Article

Effects of rainfall, host demography, and musth on strongyle fecal egg counts in African elephants (Loxodonta africana) in Namibia.

Department of Biology, Stanford University, Stanford, California 94305, USA.
Journal of wildlife diseases (Impact Factor: 1.31). 01/2011; 47(1):172-81. DOI: 10.7589/0090-3558-47.1.172
Source: PubMed

ABSTRACT Wild African elephants (Loxodonta africana) are commonly infected with intestinal strongyle parasites. Our objective was to determine baseline fecal strongyle egg counts for elephants in the northeast region of Etosha National Park, Namibia and determine if these numbers were affected by annual rainfall, elephant demography (age of individuals and composition of groups), and hormonal state of males. We found that matriarchal family group members have significantly higher fecal egg counts than male elephants (bulls). Among family group members, strongyle egg counts increased with age, whereas among bulls, strongyle egg counts decreased with age.
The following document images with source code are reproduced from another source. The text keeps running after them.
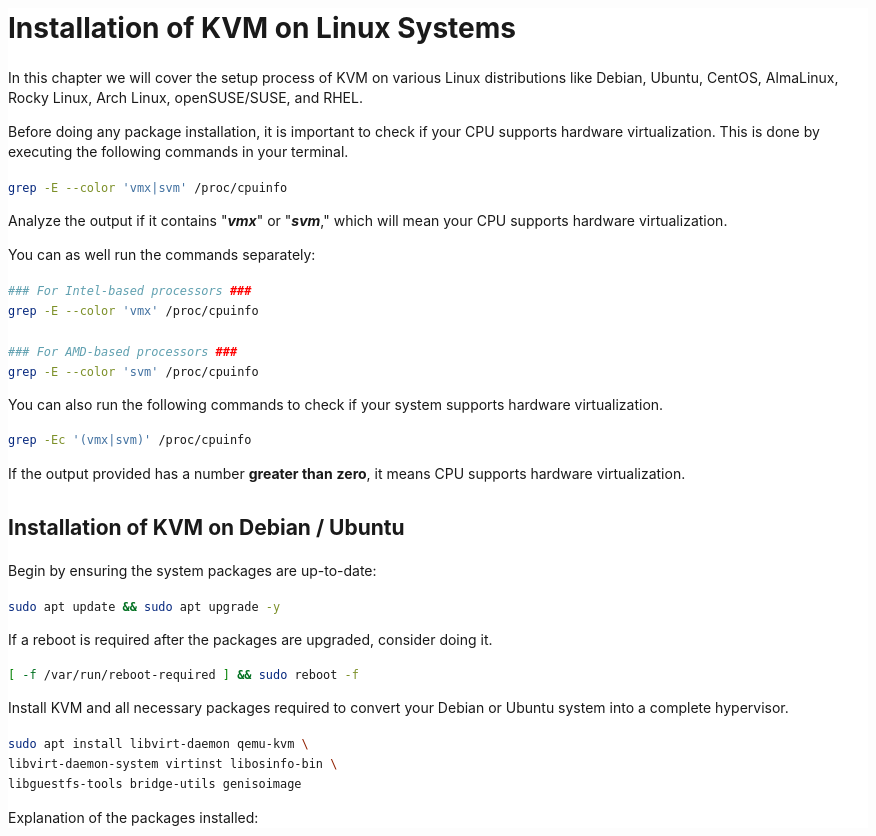 # Installation of KVM on Linux Systems

In this chapter we will cover the setup process of KVM on various Linux distributions like Debian, Ubuntu, CentOS, AlmaLinux, Rocky Linux, Arch Linux, openSUSE/SUSE, and RHEL.

Before doing any package installation, it is important to check if your CPU supports hardware virtualization. This is done by executing the following commands in your terminal.

```bash
grep -E --color 'vmx|svm' /proc/cpuinfo
```

Analyze the output if it contains "***vmx***" or "***svm***," which will mean your CPU supports hardware virtualization.

You can as well run the commands separately:

```bash
### For Intel-based processors ###
grep -E --color 'vmx' /proc/cpuinfo

### For AMD-based processors ###
grep -E --color 'svm' /proc/cpuinfo
```

You can also run the following commands to check if your system supports hardware virtualization.

```bash
grep -Ec '(vmx|svm)' /proc/cpuinfo
```

If the output provided has a number **greater than** **zero**, it means CPU supports hardware virtualization.

## Installation of KVM on Debian / Ubuntu

Begin by ensuring the system packages are up-to-date:

```bash
sudo apt update && sudo apt upgrade -y
```

If a reboot is required after the packages are upgraded, consider doing it.

```bash
[ -f /var/run/reboot-required ] && sudo reboot -f
```

Install KVM and all necessary packages required to convert your Debian or Ubuntu system into a complete hypervisor.

```bash
sudo apt install libvirt-daemon qemu-kvm \
libvirt-daemon-system virtinst libosinfo-bin \
libguestfs-tools bridge-utils genisoimage
```

Explanation of the packages installed:
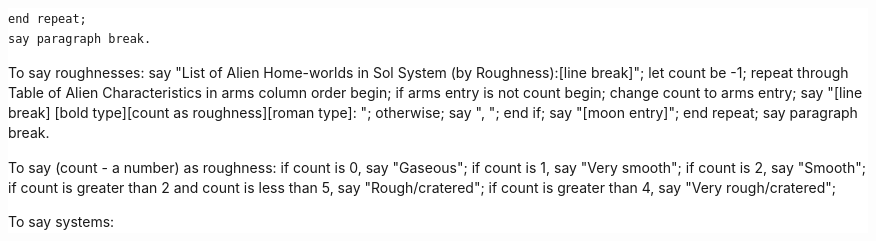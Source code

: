 	end repeat;
	say paragraph break.

To say roughnesses:
	say "List of Alien Home-worlds in Sol System (by Roughness):[line break]"; 
	let count be -1;
	repeat through Table of Alien Characteristics in arms column order
	begin; 
		if arms entry is not count
		begin;
			change count to arms entry;
			say "[line break]  [bold type][count as roughness][roman type]: ";
		otherwise;
			say ", ";
		end if;
		say "[moon entry]";
	end repeat;
	say paragraph break.
	
To say (count - a number) as roughness:
	if count is 0, say "Gaseous";
	if count is 1, say "Very smooth";
	if count is 2, say "Smooth";
	if count is greater than 2 and count is less than 5, say "Rough/cratered";
	if count is greater than 4, say "Very rough/cratered";

To say systems:
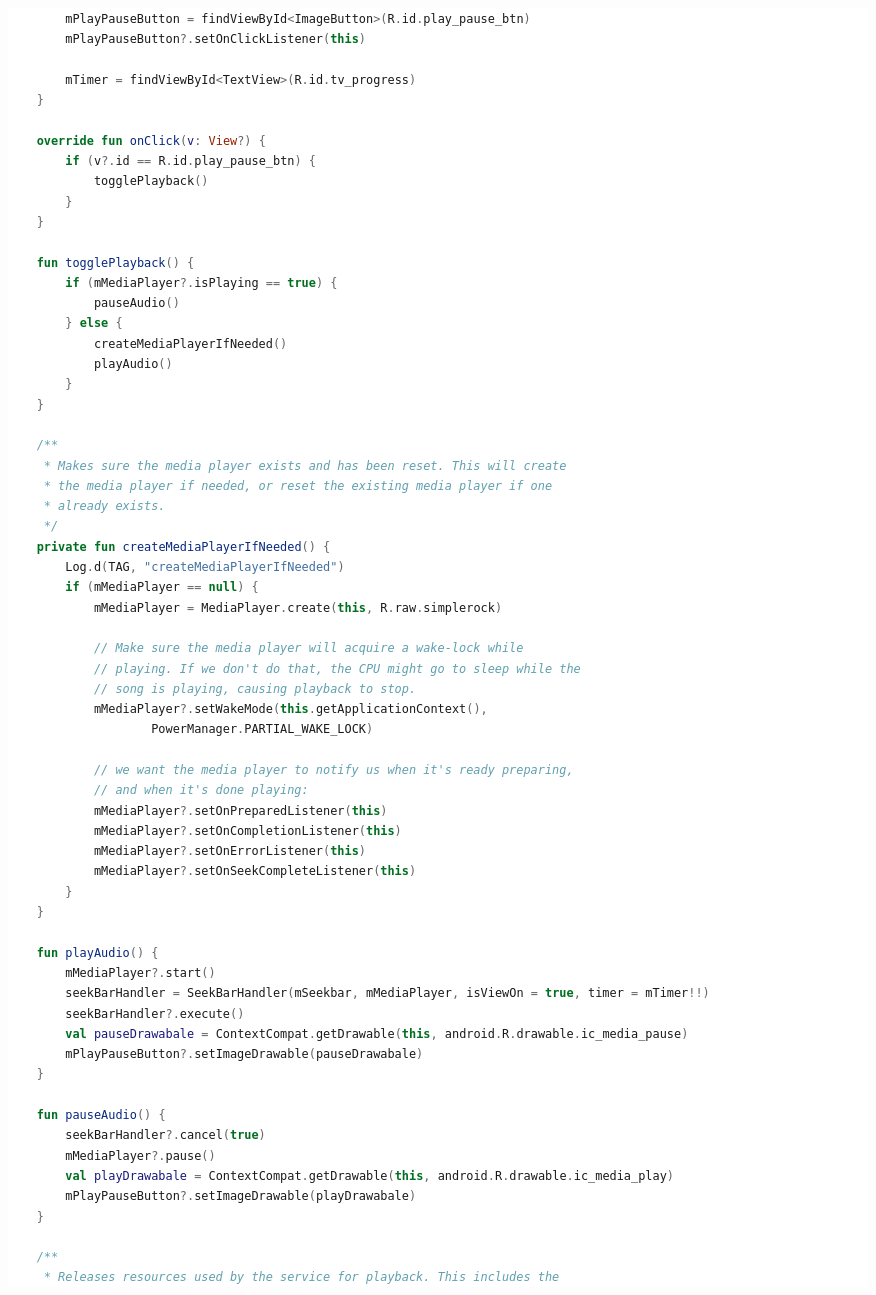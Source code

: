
 ```kotlin
        mPlayPauseButton = findViewById<ImageButton>(R.id.play_pause_btn)
        mPlayPauseButton?.setOnClickListener(this)

        mTimer = findViewById<TextView>(R.id.tv_progress)
    }

    override fun onClick(v: View?) {
        if (v?.id == R.id.play_pause_btn) {
            togglePlayback()
        }
    }

    fun togglePlayback() {
        if (mMediaPlayer?.isPlaying == true) {
            pauseAudio()
        } else {
            createMediaPlayerIfNeeded()
            playAudio()
        }
    }

    /**
     * Makes sure the media player exists and has been reset. This will create
     * the media player if needed, or reset the existing media player if one
     * already exists.
     */
    private fun createMediaPlayerIfNeeded() {
        Log.d(TAG, "createMediaPlayerIfNeeded")
        if (mMediaPlayer == null) {
            mMediaPlayer = MediaPlayer.create(this, R.raw.simplerock)

            // Make sure the media player will acquire a wake-lock while
            // playing. If we don't do that, the CPU might go to sleep while the
            // song is playing, causing playback to stop.
            mMediaPlayer?.setWakeMode(this.getApplicationContext(),
                    PowerManager.PARTIAL_WAKE_LOCK)

            // we want the media player to notify us when it's ready preparing,
            // and when it's done playing:
            mMediaPlayer?.setOnPreparedListener(this)
            mMediaPlayer?.setOnCompletionListener(this)
            mMediaPlayer?.setOnErrorListener(this)
            mMediaPlayer?.setOnSeekCompleteListener(this)
        }
    }

    fun playAudio() {
        mMediaPlayer?.start()
        seekBarHandler = SeekBarHandler(mSeekbar, mMediaPlayer, isViewOn = true, timer = mTimer!!)
        seekBarHandler?.execute()
        val pauseDrawabale = ContextCompat.getDrawable(this, android.R.drawable.ic_media_pause)
        mPlayPauseButton?.setImageDrawable(pauseDrawabale)
    }

    fun pauseAudio() {
        seekBarHandler?.cancel(true)
        mMediaPlayer?.pause()
        val playDrawabale = ContextCompat.getDrawable(this, android.R.drawable.ic_media_play)
        mPlayPauseButton?.setImageDrawable(playDrawabale)
    }

    /**
     * Releases resources used by the service for playback. This includes the
```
Years of higher rainfall were correlated with decreased numbers of strongyle eggs among bulls. Finally, bulls were not affected by their physiologic (hormonal) status (musth vs. nonmusth). These results suggest that infection by strongyle parasites in Namibian African elephants is a dynamic process affected by intrinsic and extrinsic factors including host demography and rainfall.